Dopo averci generato alla vita terrena, furono ancora i nostri genitori a farci diventare in Cristo, grazie al sacramento del Battesimo, figli adottivi di Dio. Tutto ciò ha reso ancor più profondo il legame esistente tra noi e i genitori, in particolare tra noi e le nostre madri. Il prototipo qui è Cristo stesso, Cristo-Sacerdote, che si rivolge così all’eterno Padre: «Tu non hai voluto né sacrificio né offerta, un corpo invece mi hai preparato. Non hai gradito né olocausti né sacrifici per il peccato. Allora ho detto: Ecco, io vengo (…) per fare, o Dio, la tua volontà» (Eb 10,5-7). Queste parole implicano in qualche modo anche la Madre, avendo l’eterno Padre formato il corpo di Cristo per opera dello Spirito Santo, nel seno della Vergine Maria, anche grazie al suo consenso: «Avvenga di me quello che hai detto» (Lc 1,38).
Quanti di noi debbono alla propria madre anche la stessa vocazione al sacerdozio! L’esperienza insegna che molto spesso è la mamma a coltivare per lunghi anni nel proprio cuore il desiderio della vocazione sacerdotale del figlio e ad ottenerla pregando con insistente fiducia e profonda umiltà. Così, senza imporre la propria volontà, ella favorisce, con l’efficacia tipica della fede, lo sbocciare dell’aspirazione al sacerdozio nell’anima del figlio, aspirazione che porterà frutto al momento opportuno.
2. Desidero riflettere in questa Lettera sul rapporto tra il sacerdote e la donna, traendo spunto dal fatto che il tema della donna richiama quest’anno un’attenzione speciale, analogamente a quanto è stato lo scorso anno per il tema della famiglia. Alla donna, infatti, sarà dedicata l’importante Conferenza internazionale convocata dall’Organizzazione delle Nazioni Unite a Pechino, per il prossimo settembre. E’ un tema nuovo rispetto a quello dell’anno scorso, ma con esso strettamente collegato.

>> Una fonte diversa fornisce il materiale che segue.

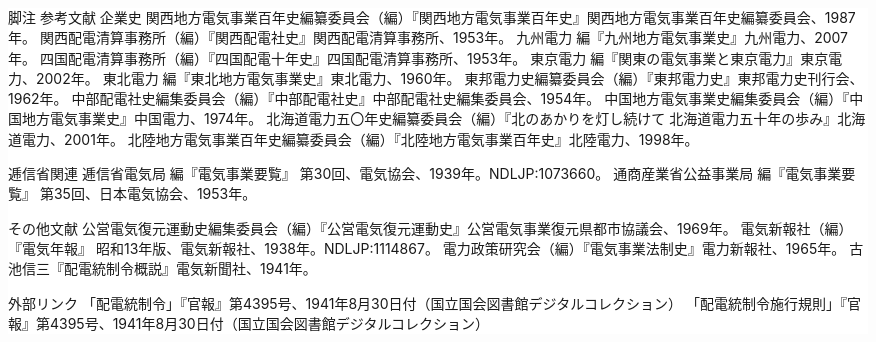 脚注
参考文献
企業史
関西地方電気事業百年史編纂委員会（編）『関西地方電気事業百年史』関西地方電気事業百年史編纂委員会、1987年。 
関西配電清算事務所（編）『関西配電社史』関西配電清算事務所、1953年。 
九州電力 編『九州地方電気事業史』九州電力、2007年。 
四国配電清算事務所（編）『四国配電十年史』四国配電清算事務所、1953年。 
東京電力 編『関東の電気事業と東京電力』東京電力、2002年。 
東北電力 編『東北地方電気事業史』東北電力、1960年。 
東邦電力史編纂委員会（編）『東邦電力史』東邦電力史刊行会、1962年。 
中部配電社史編集委員会（編）『中部配電社史』中部配電社史編集委員会、1954年。 
中国地方電気事業史編集委員会（編）『中国地方電気事業史』中国電力、1974年。 
北海道電力五〇年史編纂委員会（編）『北のあかりを灯し続けて 北海道電力五十年の歩み』北海道電力、2001年。 
北陸地方電気事業百年史編纂委員会（編）『北陸地方電気事業百年史』北陸電力、1998年。

逓信省関連
逓信省電気局 編『電気事業要覧』 第30回、電気協会、1939年。NDLJP:1073660。 
通商産業省公益事業局 編『電気事業要覧』 第35回、日本電気協会、1953年。

その他文献
公営電気復元運動史編集委員会（編）『公営電気復元運動史』公営電気事業復元県都市協議会、1969年。 
電気新報社（編）『電気年報』 昭和13年版、電気新報社、1938年。NDLJP:1114867。 
電力政策研究会（編）『電気事業法制史』電力新報社、1965年。 
古池信三『配電統制令概説』電気新聞社、1941年。

外部リンク
「配電統制令」『官報』第4395号、1941年8月30日付（国立国会図書館デジタルコレクション）
「配電統制令施行規則」『官報』第4395号、1941年8月30日付（国立国会図書館デジタルコレクション）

Alla presente Lettera, cari Fratelli nel sacerdozio, desidero unire un altro documento. Come l’anno passato ho accompagnato il Messaggio del Giovedì Santo con la Lettera alle Famiglie, così ora vorrei riconsegnarvi la Lettera apostolica Mulieris dignitatem, del 15 agosto 1988. Come ricorderete, si tratta di un testo elaborato al termine dell’Anno Mariano del 1987-1988, durante il quale avevo pubblicato l’Enciclica Redemptoris Mater (25 marzo 1987). E’ mio vivo desiderio che nel corso di questo anno si rilegga la Mulieris dignitatem, facendola oggetto di speciale meditazione e considerandone in modo particolare gli aspetti mariani.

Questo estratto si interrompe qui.